Vita Chiesa
La violenza dei fatti, la violenza delle parole
Anche le analisi sul perché della situazione sono state tutte ben espresse con varietà di colori. C’è chi ha sottolineato la componente religiosa; chi quella «strutturale», chi quella razzista, chi quella culturale, chi quella economica, chi quella demografica. Nessuno comunque ha concluso che non bisogna costruire le periferie.
E sulla base delle analisi ciascuno poi ha potuto confrontare la nostra realtà italiana con quella francese. Un esempio per tutti: se le nostre periferie sono come «ghetti» in cui vivono extracomunitari, musulmani, poveri, giovani senza lavoro… allora anche da noi potrebbe scoppiare una rivolta. Ma, in realtà, come sono le nostre periferie? Purtroppo questa è una domanda la cui risposta è profondamente condizionata dalla visione politica: il governo, che ne ha la diretta responsabilità, risponde «sono buone», chi contesta il potere del governo risponde «sono cattive».

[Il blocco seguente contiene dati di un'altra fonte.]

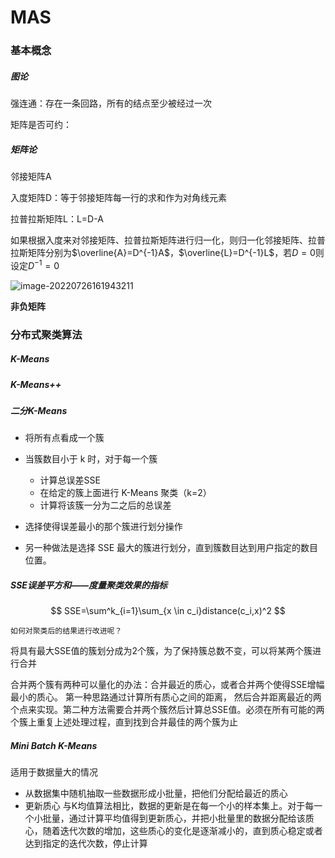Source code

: # MAS

### 基本概念

##### 图论

强连通：存在一条回路，所有的结点至少被经过一次

矩阵是否可约：

##### 矩阵论

邻接矩阵A

入度矩阵D：等于邻接矩阵每一行的求和作为对角线元素

拉普拉斯矩阵L：L=D-A

如果根据入度来对邻接矩阵、拉普拉斯矩阵进行归一化，则归一化邻接矩阵、拉普拉斯矩阵分别为$\overline{A}=D^{-1}A$，$\overline{L}=D^{-1}L$，若$D=0$则设定$D^{-1}=0$

![image-20220726161943211](http://qioqio.oss-cn-guangzhou.aliyuncs.com/img/image-20220726161943211.png)

**非负矩阵**

### 分布式聚类算法

##### K-Means

##### K-Means++

##### 二分K-Means

- 将所有点看成一个簇

- 当簇数目小于 k 时，对于每一个簇

  - 计算总误差SSE
  - 在给定的簇上面进行 K-Means 聚类（k=2）
  - 计算将该簇一分为二之后的总误差

- 选择使得误差最小的那个簇进行划分操作

  

- 另一种做法是选择 SSE 最大的簇进行划分，直到簇数目达到用户指定的数目位置。

##### SSE误差平方和——度量聚类效果的指标

$$
SSE=\sum^k_{i=1}\sum_{x \in c_i}distance(c_i,x)^2
$$

`如何对聚类后的结果进行改进呢？`

将具有最大SSE值的簇划分成为2个簇，为了保持簇总数不变，可以将某两个簇进行合并

合并两个簇有两种可以量化的办法：合并最近的质心，或者合并两个使得SSE增幅最小的质心。 第一种思路通过计算所有质心之间的距离， 然后合并距离最近的两个点来实现。第二种方法需要合并两个簇然后计算总SSE值。必须在所有可能的两个簇上重复上述处理过程，直到找到合并最佳的两个簇为止


##### Mini Batch K-Means

适用于数据量大的情况

* 从数据集中随机抽取一些数据形成小批量，把他们分配给最近的质心
* 更新质心
  与K均值算法相比，数据的更新是在每一个小的样本集上。对于每一个小批量，通过计算平均值得到更新质心，并把小批量里的数据分配给该质心，随着迭代次数的增加，这些质心的变化是逐渐减小的，直到质心稳定或者达到指定的迭代次数，停止计算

Le parole sono veramente l’arma più forte dell’uomo: perché arrivano direttamente dentro, al cuore (al cervello) dell’altro. Quante parole nelle canzoni, a teatro, in TV, nella satira, nelle battute, apparentemente innocue anzi divertenti, per gli uomini più deboli e poveri risultano comandi, imperativi, inviti alla violenza, alla distruzione, alla reazione incontrollata.
In certi paesi si sfrutta la componente religiosa per motivare la violenza degli uomini e noi questo lo condanniamo. Ma quante nostre parole sfruttano il bisogno di libertà e il senso della giustizia per motivare e giustificare ogni tipo di violenza?